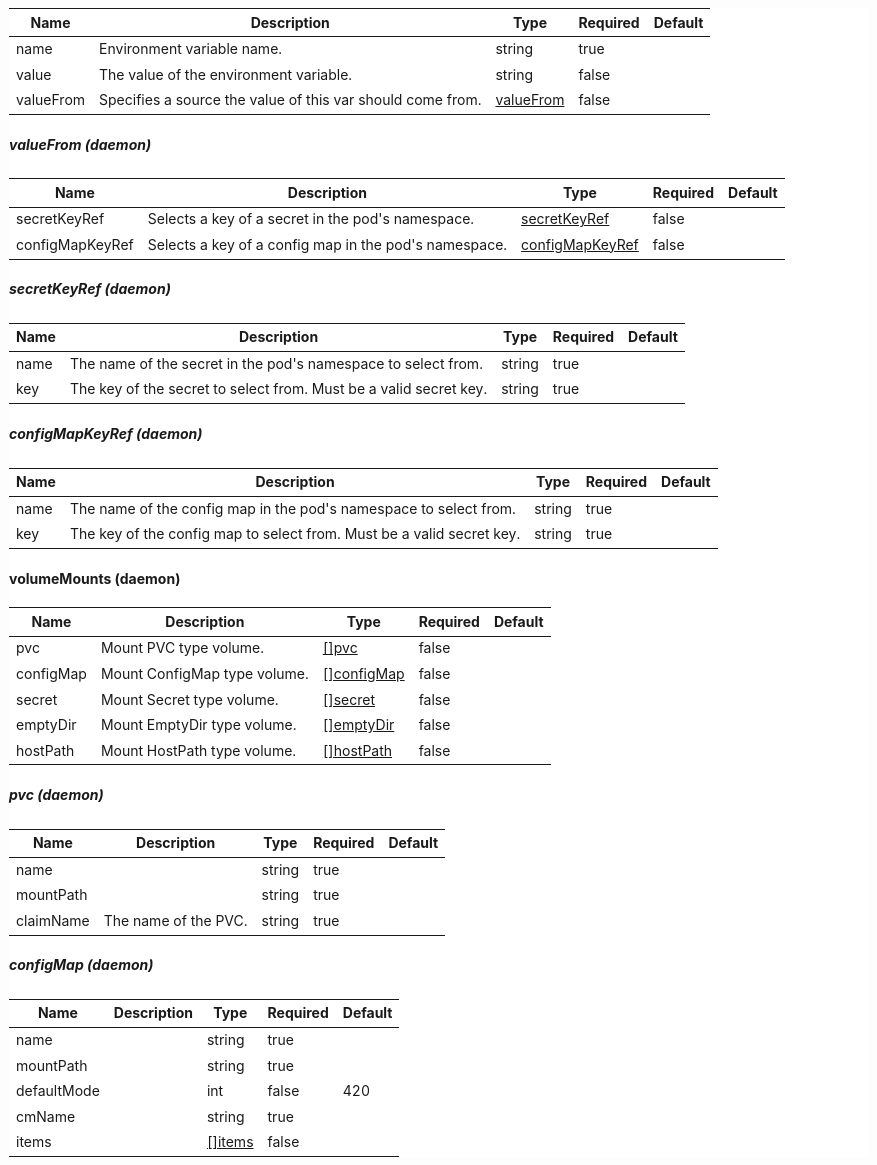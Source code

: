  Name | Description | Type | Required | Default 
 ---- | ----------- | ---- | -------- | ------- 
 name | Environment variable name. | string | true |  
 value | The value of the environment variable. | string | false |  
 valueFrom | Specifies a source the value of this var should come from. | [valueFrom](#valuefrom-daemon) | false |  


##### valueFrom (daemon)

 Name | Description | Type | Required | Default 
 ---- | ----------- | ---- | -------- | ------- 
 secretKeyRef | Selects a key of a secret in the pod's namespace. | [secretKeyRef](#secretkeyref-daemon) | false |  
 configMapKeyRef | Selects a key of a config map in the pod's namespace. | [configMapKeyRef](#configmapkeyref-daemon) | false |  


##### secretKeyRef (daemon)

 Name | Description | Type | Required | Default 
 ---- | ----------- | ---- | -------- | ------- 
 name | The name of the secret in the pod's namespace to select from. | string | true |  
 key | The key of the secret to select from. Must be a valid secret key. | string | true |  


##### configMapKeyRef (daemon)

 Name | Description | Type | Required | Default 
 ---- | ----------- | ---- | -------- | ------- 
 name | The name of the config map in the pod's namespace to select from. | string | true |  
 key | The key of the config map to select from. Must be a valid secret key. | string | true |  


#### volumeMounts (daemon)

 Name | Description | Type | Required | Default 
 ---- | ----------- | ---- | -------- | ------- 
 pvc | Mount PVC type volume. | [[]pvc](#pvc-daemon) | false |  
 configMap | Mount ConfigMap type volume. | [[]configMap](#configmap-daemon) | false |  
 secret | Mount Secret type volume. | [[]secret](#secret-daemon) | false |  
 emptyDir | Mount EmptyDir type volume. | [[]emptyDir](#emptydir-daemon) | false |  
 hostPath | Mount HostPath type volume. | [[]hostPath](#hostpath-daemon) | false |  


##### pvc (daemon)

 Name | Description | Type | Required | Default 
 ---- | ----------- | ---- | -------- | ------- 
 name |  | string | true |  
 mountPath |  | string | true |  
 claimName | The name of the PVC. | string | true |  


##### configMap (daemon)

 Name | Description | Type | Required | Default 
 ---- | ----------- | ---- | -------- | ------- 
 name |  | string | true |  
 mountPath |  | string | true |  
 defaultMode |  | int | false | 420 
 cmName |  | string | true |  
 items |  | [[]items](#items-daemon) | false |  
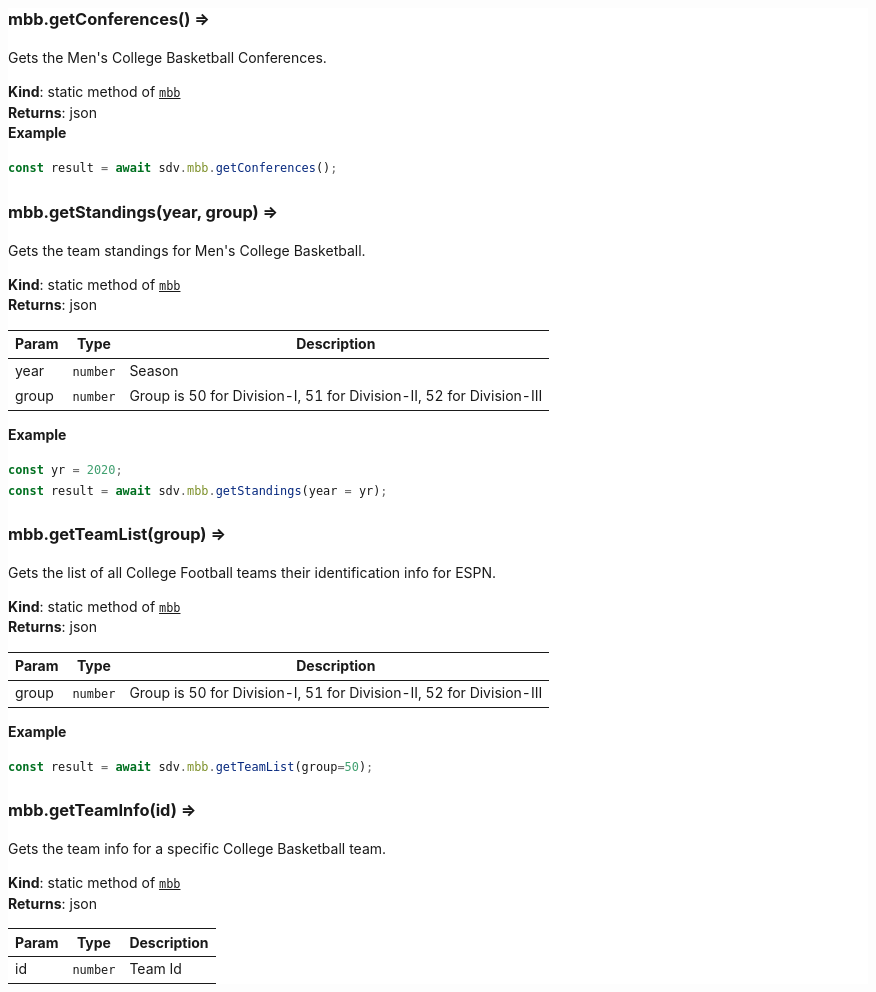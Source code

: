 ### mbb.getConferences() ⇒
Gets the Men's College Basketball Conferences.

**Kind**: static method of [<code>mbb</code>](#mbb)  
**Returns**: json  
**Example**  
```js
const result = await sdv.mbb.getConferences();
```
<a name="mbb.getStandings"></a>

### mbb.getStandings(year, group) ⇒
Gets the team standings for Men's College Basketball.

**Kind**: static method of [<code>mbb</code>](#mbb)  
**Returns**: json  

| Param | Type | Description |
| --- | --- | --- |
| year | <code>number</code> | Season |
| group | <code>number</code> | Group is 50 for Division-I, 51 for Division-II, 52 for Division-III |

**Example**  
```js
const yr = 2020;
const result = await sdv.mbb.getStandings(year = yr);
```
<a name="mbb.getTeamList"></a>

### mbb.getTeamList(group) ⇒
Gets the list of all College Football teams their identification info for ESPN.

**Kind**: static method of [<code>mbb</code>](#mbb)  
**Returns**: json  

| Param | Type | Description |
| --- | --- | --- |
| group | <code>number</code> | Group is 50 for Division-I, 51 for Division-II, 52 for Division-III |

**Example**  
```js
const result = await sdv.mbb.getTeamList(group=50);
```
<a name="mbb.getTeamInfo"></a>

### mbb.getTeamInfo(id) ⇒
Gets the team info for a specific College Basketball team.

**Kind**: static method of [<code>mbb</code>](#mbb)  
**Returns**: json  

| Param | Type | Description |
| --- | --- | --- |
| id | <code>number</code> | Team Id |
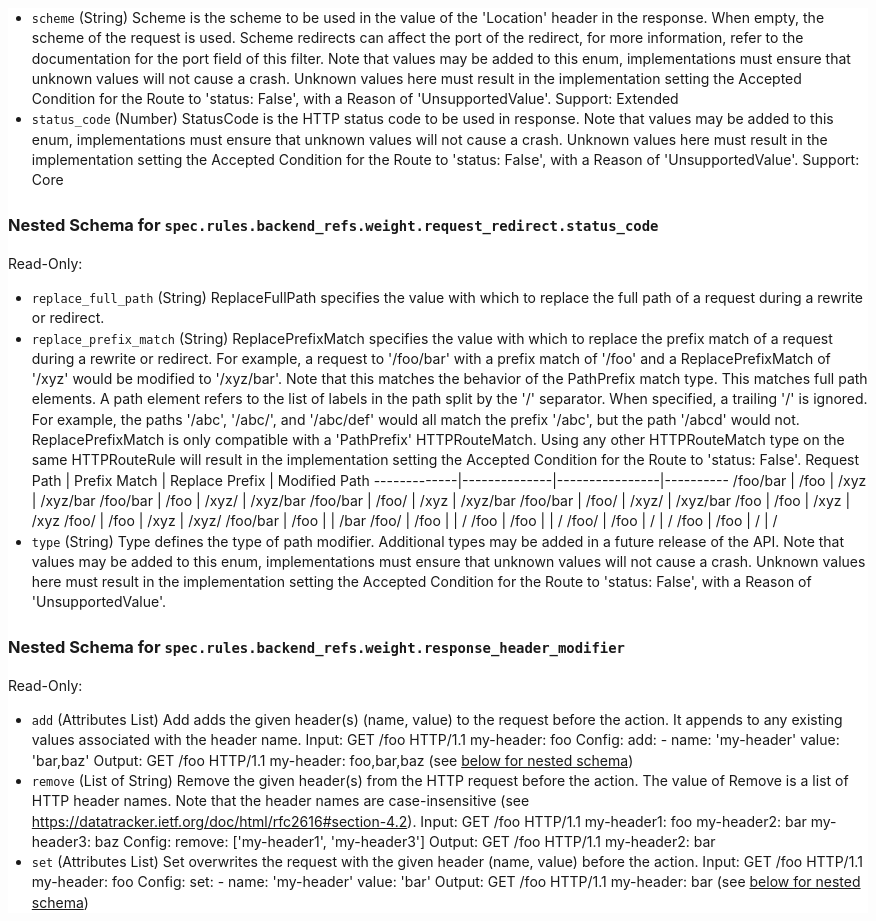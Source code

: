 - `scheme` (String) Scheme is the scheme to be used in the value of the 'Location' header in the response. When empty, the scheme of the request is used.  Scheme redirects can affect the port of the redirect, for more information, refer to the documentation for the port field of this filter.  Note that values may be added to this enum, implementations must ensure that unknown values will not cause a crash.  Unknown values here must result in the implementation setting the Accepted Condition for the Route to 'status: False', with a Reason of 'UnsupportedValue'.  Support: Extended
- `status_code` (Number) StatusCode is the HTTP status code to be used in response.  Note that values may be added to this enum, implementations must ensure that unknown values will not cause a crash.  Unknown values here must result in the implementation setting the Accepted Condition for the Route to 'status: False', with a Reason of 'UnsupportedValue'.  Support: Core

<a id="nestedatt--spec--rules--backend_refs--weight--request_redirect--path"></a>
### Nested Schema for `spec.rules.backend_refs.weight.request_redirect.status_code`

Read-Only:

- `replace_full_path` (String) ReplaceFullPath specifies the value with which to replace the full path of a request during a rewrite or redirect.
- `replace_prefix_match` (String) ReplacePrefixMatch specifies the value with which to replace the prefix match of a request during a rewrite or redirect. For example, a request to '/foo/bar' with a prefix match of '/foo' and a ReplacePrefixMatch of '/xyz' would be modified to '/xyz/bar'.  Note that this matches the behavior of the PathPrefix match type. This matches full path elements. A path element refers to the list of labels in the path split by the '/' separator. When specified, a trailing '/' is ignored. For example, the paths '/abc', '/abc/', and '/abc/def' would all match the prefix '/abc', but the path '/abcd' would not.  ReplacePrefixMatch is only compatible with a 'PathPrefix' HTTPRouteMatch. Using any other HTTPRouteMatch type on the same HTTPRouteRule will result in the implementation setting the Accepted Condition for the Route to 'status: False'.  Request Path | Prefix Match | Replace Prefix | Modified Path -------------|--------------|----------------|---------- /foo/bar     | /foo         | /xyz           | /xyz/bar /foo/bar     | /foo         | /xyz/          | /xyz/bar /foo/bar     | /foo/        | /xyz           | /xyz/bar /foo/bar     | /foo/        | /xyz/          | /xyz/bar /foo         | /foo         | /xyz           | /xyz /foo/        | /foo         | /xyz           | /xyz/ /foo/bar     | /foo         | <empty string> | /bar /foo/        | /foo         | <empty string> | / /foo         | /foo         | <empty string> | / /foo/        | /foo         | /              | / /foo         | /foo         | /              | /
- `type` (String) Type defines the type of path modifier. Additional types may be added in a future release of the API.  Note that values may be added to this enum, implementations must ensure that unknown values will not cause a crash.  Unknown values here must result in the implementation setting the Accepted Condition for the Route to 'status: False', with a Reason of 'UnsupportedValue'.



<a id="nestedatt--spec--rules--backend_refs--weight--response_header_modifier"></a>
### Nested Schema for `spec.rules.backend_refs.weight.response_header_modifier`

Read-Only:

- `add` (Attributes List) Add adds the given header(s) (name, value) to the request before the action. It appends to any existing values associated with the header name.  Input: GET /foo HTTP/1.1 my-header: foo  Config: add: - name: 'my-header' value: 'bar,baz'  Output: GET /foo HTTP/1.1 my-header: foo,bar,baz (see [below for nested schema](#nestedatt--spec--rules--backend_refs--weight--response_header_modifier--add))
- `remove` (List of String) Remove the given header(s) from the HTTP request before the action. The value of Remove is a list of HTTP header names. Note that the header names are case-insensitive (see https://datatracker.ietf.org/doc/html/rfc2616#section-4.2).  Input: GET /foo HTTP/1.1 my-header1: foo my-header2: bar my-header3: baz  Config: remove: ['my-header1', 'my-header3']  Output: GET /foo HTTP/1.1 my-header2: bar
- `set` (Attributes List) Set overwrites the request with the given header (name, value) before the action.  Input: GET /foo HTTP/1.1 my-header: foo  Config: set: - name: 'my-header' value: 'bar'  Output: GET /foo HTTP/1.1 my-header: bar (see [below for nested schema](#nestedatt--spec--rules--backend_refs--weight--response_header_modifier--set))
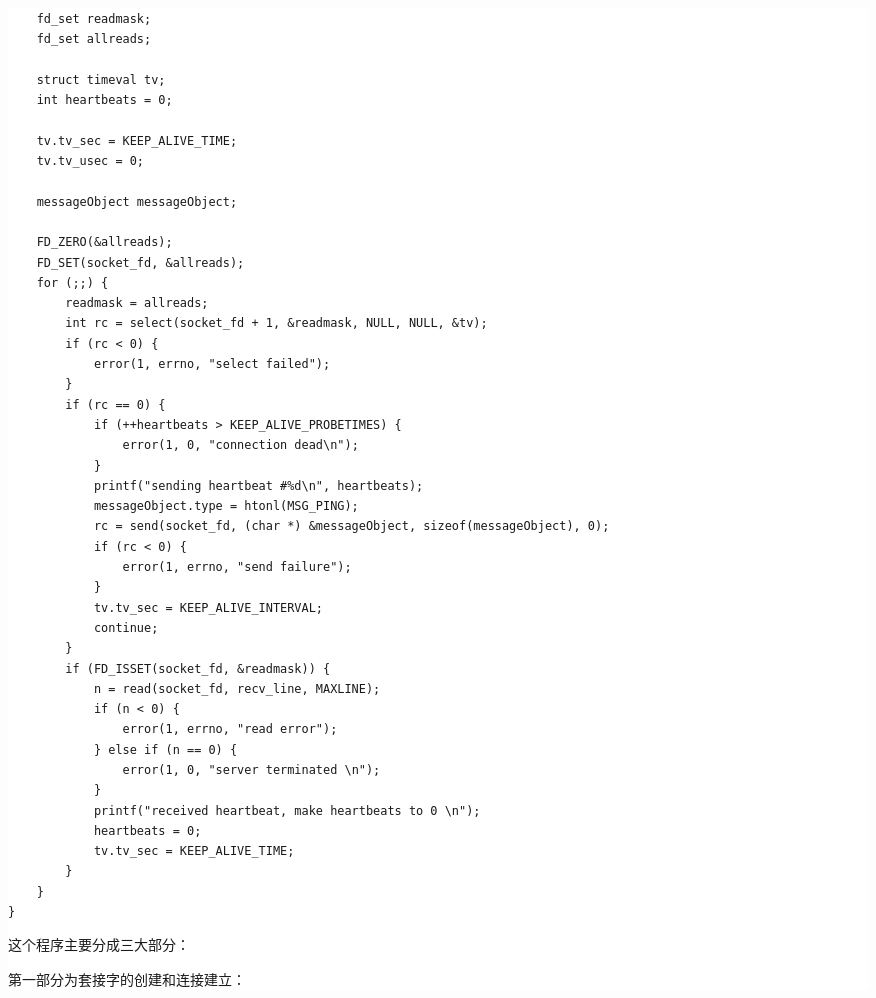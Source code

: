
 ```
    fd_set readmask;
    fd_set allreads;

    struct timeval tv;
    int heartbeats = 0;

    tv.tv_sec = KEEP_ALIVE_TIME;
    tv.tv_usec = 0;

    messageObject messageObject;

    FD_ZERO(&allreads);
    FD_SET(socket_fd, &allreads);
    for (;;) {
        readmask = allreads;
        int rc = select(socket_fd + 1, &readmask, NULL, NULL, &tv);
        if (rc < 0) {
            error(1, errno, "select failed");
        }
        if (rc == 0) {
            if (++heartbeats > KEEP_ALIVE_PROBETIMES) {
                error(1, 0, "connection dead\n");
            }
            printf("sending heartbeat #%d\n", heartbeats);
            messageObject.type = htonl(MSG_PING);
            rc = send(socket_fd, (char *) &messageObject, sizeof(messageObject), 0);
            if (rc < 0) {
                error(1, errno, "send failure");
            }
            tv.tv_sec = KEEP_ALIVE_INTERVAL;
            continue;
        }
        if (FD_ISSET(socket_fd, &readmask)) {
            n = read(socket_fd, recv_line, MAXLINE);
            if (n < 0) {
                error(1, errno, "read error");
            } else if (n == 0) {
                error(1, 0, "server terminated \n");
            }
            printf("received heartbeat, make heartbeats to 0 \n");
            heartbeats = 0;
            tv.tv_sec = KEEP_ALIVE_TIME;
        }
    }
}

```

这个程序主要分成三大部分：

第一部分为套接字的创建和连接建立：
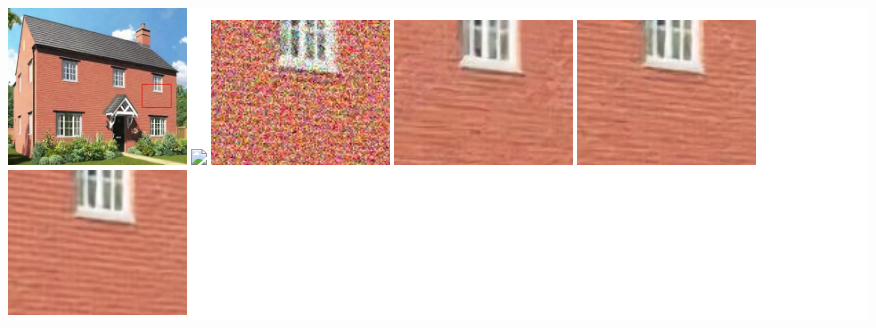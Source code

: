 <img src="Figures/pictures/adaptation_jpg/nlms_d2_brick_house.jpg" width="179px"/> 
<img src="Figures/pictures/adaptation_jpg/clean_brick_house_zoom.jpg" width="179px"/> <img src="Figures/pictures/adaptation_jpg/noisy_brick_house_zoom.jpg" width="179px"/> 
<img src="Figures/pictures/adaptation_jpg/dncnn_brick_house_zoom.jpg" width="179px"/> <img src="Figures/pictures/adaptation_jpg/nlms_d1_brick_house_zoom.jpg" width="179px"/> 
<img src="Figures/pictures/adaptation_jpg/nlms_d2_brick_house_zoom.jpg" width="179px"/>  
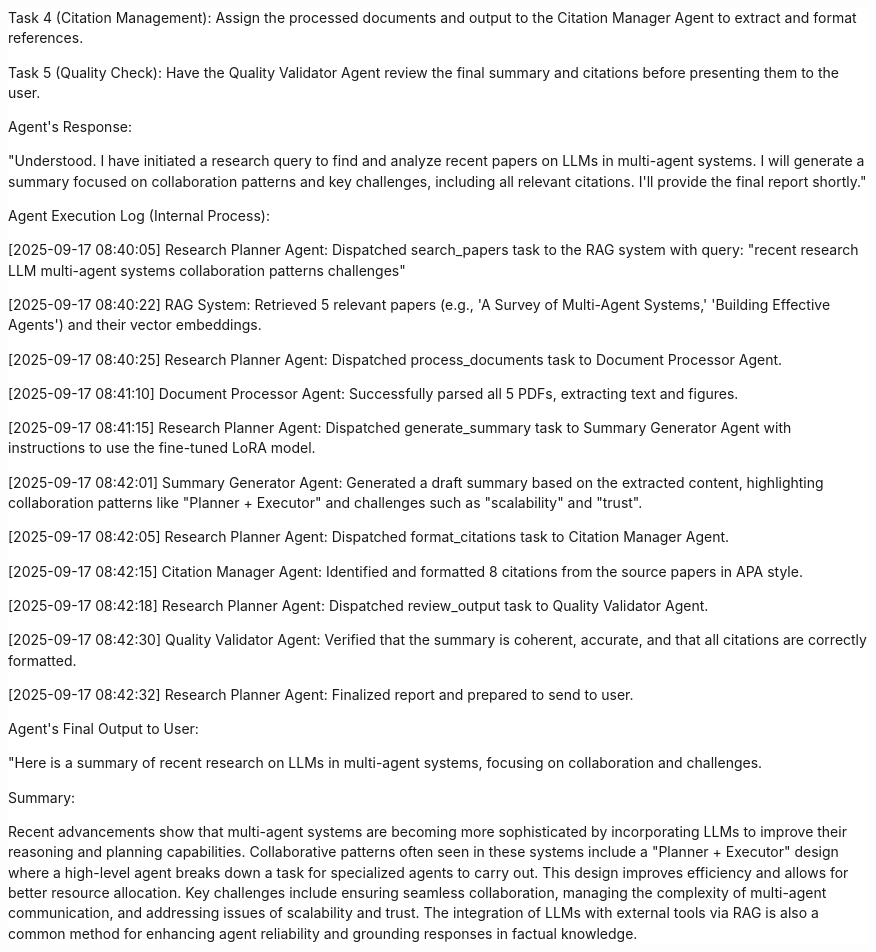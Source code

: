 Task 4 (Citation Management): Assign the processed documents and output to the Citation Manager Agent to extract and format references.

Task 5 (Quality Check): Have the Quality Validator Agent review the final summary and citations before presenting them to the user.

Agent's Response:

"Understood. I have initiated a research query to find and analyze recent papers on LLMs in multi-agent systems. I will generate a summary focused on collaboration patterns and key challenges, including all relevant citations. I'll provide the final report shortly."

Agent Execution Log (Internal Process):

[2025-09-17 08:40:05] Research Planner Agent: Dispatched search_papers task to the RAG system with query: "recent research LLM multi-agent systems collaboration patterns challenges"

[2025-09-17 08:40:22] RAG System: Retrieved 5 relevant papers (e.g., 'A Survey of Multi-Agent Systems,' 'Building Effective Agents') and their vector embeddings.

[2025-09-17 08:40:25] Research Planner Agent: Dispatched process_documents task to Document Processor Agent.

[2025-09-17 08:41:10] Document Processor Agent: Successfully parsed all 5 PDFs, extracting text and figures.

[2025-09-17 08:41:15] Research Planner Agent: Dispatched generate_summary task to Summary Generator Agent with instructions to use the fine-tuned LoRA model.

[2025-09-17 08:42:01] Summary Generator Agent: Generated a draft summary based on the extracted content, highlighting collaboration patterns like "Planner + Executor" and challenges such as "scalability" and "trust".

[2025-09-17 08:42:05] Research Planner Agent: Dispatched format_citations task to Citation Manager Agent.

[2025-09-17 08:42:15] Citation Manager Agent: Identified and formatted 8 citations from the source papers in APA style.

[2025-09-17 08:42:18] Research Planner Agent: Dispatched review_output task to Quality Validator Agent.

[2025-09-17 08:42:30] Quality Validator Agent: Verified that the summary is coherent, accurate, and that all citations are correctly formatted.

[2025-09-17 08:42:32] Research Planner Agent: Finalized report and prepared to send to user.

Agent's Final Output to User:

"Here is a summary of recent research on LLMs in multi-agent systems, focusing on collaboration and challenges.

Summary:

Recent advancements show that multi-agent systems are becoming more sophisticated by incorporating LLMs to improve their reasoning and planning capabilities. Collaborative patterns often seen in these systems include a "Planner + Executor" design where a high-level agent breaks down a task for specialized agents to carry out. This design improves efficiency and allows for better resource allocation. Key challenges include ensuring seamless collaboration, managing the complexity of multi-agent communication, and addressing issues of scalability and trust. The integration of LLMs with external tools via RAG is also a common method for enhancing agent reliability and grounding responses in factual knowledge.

++++

• [EXERCISE OBJECTIVE]:
The answer must be a single number: the count of lines in the listing that hold the word "await".

• [COMPLETED EXERCISE]:
3